======== RECORDS SUPPLIED

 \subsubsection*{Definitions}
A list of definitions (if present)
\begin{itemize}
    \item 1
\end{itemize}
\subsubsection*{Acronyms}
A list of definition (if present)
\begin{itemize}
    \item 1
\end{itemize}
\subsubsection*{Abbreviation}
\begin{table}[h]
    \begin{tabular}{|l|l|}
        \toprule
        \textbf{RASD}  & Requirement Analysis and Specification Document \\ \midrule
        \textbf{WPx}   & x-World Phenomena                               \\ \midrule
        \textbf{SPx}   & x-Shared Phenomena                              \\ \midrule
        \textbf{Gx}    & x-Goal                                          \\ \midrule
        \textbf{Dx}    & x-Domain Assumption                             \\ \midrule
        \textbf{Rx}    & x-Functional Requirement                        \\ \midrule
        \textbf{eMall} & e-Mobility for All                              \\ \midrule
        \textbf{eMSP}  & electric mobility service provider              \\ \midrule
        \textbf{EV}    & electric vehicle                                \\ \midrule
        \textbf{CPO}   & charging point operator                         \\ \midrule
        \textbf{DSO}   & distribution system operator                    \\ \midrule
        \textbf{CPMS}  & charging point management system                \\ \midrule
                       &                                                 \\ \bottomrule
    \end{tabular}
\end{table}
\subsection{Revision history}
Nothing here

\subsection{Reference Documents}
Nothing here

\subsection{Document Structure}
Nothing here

================

*EXERCISE GOAL:*
Each entry shown above is to be duplicated exactly.

*WRITTEN ANSWER:*
 \subsubsection*{Definitions}
A list of definitions (if present)
\begin{itemize}
    \item 1
\end{itemize}
\subsubsection*{Acronyms}
A list of definition (if present)
\begin{itemize}
    \item 1
\end{itemize}
\subsubsection*{Abbreviation}
\begin{table}[h]
    \begin{tabular}{|l|l|}
        \toprule
        \textbf{RASD}  & Requirement Analysis and Specification Document \\ \midrule
        \textbf{WPx}   & x-World Phenomena                               \\ \midrule
        \textbf{SPx}   & x-Shared Phenomena                              \\ \midrule
        \textbf{Gx}    & x-Goal                                          \\ \midrule
        \textbf{Dx}    & x-Domain Assumption                             \\ \midrule
        \textbf{Rx}    & x-Functional Requirement                        \\ \midrule
        \textbf{eMall} & e-Mobility for All                              \\ \midrule
        \textbf{eMSP}  & electric mobility service provider              \\ \midrule
        \textbf{EV}    & electric vehicle                                \\ \midrule
        \textbf{CPO}   & charging point operator                         \\ \midrule
        \textbf{DSO}   & distribution system operator                    \\ \midrule
        \textbf{CPMS}  & charging point management system                \\ \midrule
                       &                                                 \\ \bottomrule
    \end{tabular}
\end{table}
\subsection{Revision history}
Nothing here

\subsection{Reference Documents}
Nothing here

\subsection{Document Structure}
Nothing here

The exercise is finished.